* Task to carry out:
Give back every record word for word, but keep the pictures out.
###
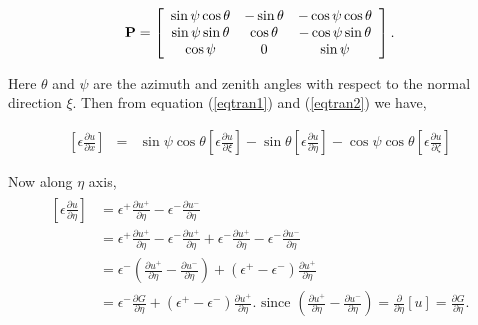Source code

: \begin{align}
    \bf{P}=\left[\begin{array}{ccc}
                 \sin\psi\cos\theta  &-\sin\theta   & -\cos\psi\cos\theta \\
                \sin\psi\sin\theta   & \cos\theta   & -\cos\psi\sin\theta \\
                  \cos\psi 			 & 0 			& \sin\psi
                 \end{array}\right]. \label{eqtran2}
\end{align}

Here $\theta$ and $\psi $ are the azimuth and zenith angles with respect to the normal direction $\xi$.
Then from equation (\ref{eqtran1}) and (\ref{eqtran2}) we have, 


\begin{eqnarray}
	\left[\epsilon \frac{\partial u}{\partial x}\right] &=& \sin \psi \cos \theta \left[\epsilon \frac{\partial u}{\partial \xi}\right]-\sin \theta \left[\epsilon \frac{\partial u}{\partial \eta}\right]-\cos \psi \cos \theta \left[\epsilon \frac{\partial u}{\partial \zeta}\right]\label{3d_gfm1}
\end{eqnarray}

    Now along $\eta$ axis,
    \begin{eqnarray}
    \begin{aligned}
    	\left[\epsilon \frac{\partial u}{\partial \eta}\right] &= \epsilon^+\frac{\partial u^+}{\partial \eta }-\epsilon^-\frac{\partial u^-}{\partial \eta }\\
    	&=\epsilon^+\frac{\partial u^+}{\partial \eta }-\epsilon^-\frac{\partial u^+}{\partial \eta }+\epsilon^-\frac{\partial u^+}{\partial \eta }-\epsilon^-\frac{\partial u^-}{\partial \eta }\\
    	&= \epsilon^-\left(\frac{\partial u^+}{\partial \eta }-\frac{\partial u^-}{\partial \eta }\right)+(\epsilon^+-\epsilon^-)\frac{\partial u^+}{\partial \eta}\\
    	&= \epsilon^-\frac{\partial G}{\partial \eta}+(\epsilon^+-\epsilon^-)\frac{\partial u^+}{\partial \eta}\text{. since } \left(\frac{\partial u^+}{\partial \eta }-\frac{\partial u^-}{\partial \eta }\right)=\frac{\partial}{\partial\eta}[u]=\frac{\partial G}{\partial \eta}.\label{3d_gfm2}
    \end{aligned}
    \end{eqnarray}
###
* Reply:
Source code

: \begin{align}
    \bf{P}=\left[\begin{array}{ccc}
                 \sin\psi\cos\theta  &-\sin\theta   & -\cos\psi\cos\theta \\
                \sin\psi\sin\theta   & \cos\theta   & -\cos\psi\sin\theta \\
                  \cos\psi 			 & 0 			& \sin\psi
                 \end{array}\right]. \label{eqtran2}
\end{align}

Here $\theta$ and $\psi $ are the azimuth and zenith angles with respect to the normal direction $\xi$.
Then from equation (\ref{eqtran1}) and (\ref{eqtran2}) we have, 


\begin{eqnarray}
	\left[\epsilon \frac{\partial u}{\partial x}\right] &=& \sin \psi \cos \theta \left[\epsilon \frac{\partial u}{\partial \xi}\right]-\sin \theta \left[\epsilon \frac{\partial u}{\partial \eta}\right]-\cos \psi \cos \theta \left[\epsilon \frac{\partial u}{\partial \zeta}\right]\label{3d_gfm1}
\end{eqnarray}

    Now along $\eta$ axis,
    \begin{eqnarray}
    \begin{aligned}
    	\left[\epsilon \frac{\partial u}{\partial \eta}\right] &= \epsilon^+\frac{\partial u^+}{\partial \eta }-\epsilon^-\frac{\partial u^-}{\partial \eta }\\
    	&=\epsilon^+\frac{\partial u^+}{\partial \eta }-\epsilon^-\frac{\partial u^+}{\partial \eta }+\epsilon^-\frac{\partial u^+}{\partial \eta }-\epsilon^-\frac{\partial u^-}{\partial \eta }\\
    	&= \epsilon^-\left(\frac{\partial u^+}{\partial \eta }-\frac{\partial u^-}{\partial \eta }\right)+(\epsilon^+-\epsilon^-)\frac{\partial u^+}{\partial \eta}\\
    	&= \epsilon^-\frac{\partial G}{\partial \eta}+(\epsilon^+-\epsilon^-)\frac{\partial u^+}{\partial \eta}\text{. since } \left(\frac{\partial u^+}{\partial \eta }-\frac{\partial u^-}{\partial \eta }\right)=\frac{\partial}{\partial\eta}[u]=\frac{\partial G}{\partial \eta}.\label{3d_gfm2}
    \end{aligned}
    \end{eqnarray}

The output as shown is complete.